MATERIAL FOR THIS TASK
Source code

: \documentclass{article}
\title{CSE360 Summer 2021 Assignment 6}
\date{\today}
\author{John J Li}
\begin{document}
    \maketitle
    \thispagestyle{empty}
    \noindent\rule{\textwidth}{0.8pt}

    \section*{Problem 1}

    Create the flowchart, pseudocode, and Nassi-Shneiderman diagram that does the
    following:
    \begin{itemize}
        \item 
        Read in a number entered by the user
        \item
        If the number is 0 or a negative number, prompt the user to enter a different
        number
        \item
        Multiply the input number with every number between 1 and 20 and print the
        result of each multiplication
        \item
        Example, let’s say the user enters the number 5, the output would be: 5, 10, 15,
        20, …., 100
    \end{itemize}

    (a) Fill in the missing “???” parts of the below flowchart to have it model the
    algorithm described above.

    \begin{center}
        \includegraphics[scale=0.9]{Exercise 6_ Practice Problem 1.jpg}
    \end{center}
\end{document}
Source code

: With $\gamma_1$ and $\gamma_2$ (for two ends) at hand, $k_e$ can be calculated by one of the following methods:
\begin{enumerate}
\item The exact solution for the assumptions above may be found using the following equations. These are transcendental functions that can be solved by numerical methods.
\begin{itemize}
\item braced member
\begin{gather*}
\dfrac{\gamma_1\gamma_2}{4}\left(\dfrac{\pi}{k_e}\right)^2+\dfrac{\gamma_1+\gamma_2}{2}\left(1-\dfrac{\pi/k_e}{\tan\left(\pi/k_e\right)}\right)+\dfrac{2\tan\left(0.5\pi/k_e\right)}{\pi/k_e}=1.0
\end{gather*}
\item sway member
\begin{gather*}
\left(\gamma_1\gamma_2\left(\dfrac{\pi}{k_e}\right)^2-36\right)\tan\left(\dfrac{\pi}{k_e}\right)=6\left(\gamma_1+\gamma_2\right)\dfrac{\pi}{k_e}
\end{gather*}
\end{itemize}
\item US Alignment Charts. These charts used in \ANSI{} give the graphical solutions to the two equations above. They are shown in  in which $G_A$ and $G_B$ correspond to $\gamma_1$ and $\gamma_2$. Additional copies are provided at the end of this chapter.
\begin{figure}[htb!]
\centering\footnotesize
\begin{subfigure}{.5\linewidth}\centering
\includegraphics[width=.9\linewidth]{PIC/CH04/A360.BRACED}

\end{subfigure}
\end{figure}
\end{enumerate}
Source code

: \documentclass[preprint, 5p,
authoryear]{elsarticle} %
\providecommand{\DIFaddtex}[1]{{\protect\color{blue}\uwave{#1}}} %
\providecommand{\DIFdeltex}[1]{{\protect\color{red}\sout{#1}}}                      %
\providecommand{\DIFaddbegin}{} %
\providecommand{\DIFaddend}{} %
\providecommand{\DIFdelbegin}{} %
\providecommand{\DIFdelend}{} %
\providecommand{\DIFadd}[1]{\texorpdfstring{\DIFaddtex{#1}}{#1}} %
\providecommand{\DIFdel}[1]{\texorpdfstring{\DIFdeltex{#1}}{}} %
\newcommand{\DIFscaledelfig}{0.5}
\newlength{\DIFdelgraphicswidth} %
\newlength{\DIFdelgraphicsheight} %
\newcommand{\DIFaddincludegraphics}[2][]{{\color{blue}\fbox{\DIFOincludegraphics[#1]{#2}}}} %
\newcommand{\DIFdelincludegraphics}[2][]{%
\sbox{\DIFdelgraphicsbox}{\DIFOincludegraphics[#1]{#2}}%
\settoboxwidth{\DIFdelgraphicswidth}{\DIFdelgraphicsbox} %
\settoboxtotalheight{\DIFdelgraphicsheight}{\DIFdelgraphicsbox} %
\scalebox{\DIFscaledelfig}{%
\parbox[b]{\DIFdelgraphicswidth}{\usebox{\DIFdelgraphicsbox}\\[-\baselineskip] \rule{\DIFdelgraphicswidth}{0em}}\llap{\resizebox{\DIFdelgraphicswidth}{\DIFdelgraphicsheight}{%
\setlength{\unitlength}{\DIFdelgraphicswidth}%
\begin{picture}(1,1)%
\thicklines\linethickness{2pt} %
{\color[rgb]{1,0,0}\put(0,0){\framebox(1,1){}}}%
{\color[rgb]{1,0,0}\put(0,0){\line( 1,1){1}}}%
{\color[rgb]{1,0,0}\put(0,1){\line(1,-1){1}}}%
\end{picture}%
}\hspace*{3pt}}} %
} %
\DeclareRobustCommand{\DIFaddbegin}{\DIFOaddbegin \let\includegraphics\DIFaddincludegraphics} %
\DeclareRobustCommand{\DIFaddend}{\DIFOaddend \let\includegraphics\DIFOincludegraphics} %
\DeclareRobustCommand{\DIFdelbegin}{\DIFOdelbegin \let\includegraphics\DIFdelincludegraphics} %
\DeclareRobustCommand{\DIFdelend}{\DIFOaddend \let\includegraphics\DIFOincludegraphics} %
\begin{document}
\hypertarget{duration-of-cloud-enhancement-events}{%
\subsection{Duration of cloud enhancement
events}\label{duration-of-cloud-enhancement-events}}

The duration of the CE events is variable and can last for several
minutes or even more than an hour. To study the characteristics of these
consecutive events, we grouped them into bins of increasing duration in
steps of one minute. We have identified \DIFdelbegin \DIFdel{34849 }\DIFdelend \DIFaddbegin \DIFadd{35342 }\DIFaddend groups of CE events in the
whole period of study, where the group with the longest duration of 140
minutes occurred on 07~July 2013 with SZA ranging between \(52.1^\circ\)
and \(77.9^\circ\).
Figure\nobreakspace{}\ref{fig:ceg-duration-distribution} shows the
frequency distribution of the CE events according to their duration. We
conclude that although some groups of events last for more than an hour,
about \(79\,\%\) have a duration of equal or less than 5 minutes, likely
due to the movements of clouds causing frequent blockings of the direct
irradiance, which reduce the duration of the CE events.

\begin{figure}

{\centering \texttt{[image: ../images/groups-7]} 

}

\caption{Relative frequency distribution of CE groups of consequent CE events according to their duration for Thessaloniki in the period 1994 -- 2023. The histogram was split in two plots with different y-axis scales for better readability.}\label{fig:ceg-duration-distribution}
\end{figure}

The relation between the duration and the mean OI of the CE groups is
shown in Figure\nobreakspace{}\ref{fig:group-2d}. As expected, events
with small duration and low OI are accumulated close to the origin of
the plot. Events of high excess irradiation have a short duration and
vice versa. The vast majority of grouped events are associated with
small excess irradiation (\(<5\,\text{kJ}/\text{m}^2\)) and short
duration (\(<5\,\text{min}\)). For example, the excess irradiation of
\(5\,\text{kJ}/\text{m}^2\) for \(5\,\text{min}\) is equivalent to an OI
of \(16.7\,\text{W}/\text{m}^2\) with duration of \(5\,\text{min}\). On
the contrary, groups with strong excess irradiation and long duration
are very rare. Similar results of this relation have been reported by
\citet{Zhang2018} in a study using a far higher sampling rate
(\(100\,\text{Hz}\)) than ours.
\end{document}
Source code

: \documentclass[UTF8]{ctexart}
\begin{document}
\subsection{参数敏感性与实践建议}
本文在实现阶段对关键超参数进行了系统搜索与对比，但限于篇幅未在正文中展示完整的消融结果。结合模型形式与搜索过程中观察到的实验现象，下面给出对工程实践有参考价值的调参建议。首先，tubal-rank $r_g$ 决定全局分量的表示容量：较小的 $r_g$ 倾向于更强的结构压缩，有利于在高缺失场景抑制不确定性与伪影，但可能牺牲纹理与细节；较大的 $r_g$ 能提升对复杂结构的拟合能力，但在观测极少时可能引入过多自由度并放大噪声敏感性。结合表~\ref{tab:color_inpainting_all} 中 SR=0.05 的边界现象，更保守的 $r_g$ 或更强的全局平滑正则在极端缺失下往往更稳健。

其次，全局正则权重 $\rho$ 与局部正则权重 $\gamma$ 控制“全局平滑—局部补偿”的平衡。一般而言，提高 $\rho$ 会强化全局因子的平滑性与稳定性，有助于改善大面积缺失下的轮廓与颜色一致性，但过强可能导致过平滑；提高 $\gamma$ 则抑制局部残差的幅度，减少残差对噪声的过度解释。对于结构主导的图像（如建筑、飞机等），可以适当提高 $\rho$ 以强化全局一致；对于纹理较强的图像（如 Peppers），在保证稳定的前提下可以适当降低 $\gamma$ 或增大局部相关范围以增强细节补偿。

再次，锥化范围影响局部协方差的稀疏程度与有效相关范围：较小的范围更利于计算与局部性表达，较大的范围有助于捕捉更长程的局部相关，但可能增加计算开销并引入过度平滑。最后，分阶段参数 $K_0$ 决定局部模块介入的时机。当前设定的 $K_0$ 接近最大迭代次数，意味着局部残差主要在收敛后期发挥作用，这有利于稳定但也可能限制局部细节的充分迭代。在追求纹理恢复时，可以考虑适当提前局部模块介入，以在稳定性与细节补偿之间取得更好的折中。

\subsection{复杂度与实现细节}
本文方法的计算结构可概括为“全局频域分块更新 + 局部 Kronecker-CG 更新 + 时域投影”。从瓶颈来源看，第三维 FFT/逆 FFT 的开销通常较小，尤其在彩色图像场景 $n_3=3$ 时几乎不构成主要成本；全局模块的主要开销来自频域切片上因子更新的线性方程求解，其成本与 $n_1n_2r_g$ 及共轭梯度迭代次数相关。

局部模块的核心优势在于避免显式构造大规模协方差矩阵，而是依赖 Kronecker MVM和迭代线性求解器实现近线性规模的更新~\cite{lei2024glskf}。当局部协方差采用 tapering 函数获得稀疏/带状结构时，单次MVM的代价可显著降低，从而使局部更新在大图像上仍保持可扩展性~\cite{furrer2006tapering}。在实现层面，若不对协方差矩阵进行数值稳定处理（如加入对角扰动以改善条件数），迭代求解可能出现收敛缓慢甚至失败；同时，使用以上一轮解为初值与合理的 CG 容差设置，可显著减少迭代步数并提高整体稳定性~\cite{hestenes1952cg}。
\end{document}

TASK PROMPT
Starting at the line above that contains "的边界现象，更保守的 $r_g$ 或更强的全局平滑正则在极端缺失下往往更稳健。", repeat each line exactly up to and including the line that contains "其次，全局正则权重 $\rho$ 与局部正则权重", and stop there.

TASK RESULT
本文在实现阶段对关键超参数进行了系统搜索与对比，但限于篇幅未在正文中展示完整的消融结果。结合模型形式与搜索过程中观察到的实验现象，下面给出对工程实践有参考价值的调参建议。首先，tubal-rank $r_g$ 决定全局分量的表示容量：较小的 $r_g$ 倾向于更强的结构压缩，有利于在高缺失场景抑制不确定性与伪影，但可能牺牲纹理与细节；较大的 $r_g$ 能提升对复杂结构的拟合能力，但在观测极少时可能引入过多自由度并放大噪声敏感性。结合表~\ref{tab:color_inpainting_all} 中 SR=0.05 的边界现象，更保守的 $r_g$ 或更强的全局平滑正则在极端缺失下往往更稳健。

其次，全局正则权重 $\rho$ 与局部正则权重 $\gamma$ 控制“全局平滑—局部补偿”的平衡。一般而言，提高 $\rho$ 会强化全局因子的平滑性与稳定性，有助于改善大面积缺失下的轮廓与颜色一致性，但过强可能导致过平滑；提高 $\gamma$ 则抑制局部残差的幅度，减少残差对噪声的过度解释。对于结构主导的图像（如建筑、飞机等），可以适当提高 $\rho$ 以强化全局一致；对于纹理较强的图像（如 Peppers），在保证稳定的前提下可以适当降低 $\gamma$ 或增大局部相关范围以增强细节补偿。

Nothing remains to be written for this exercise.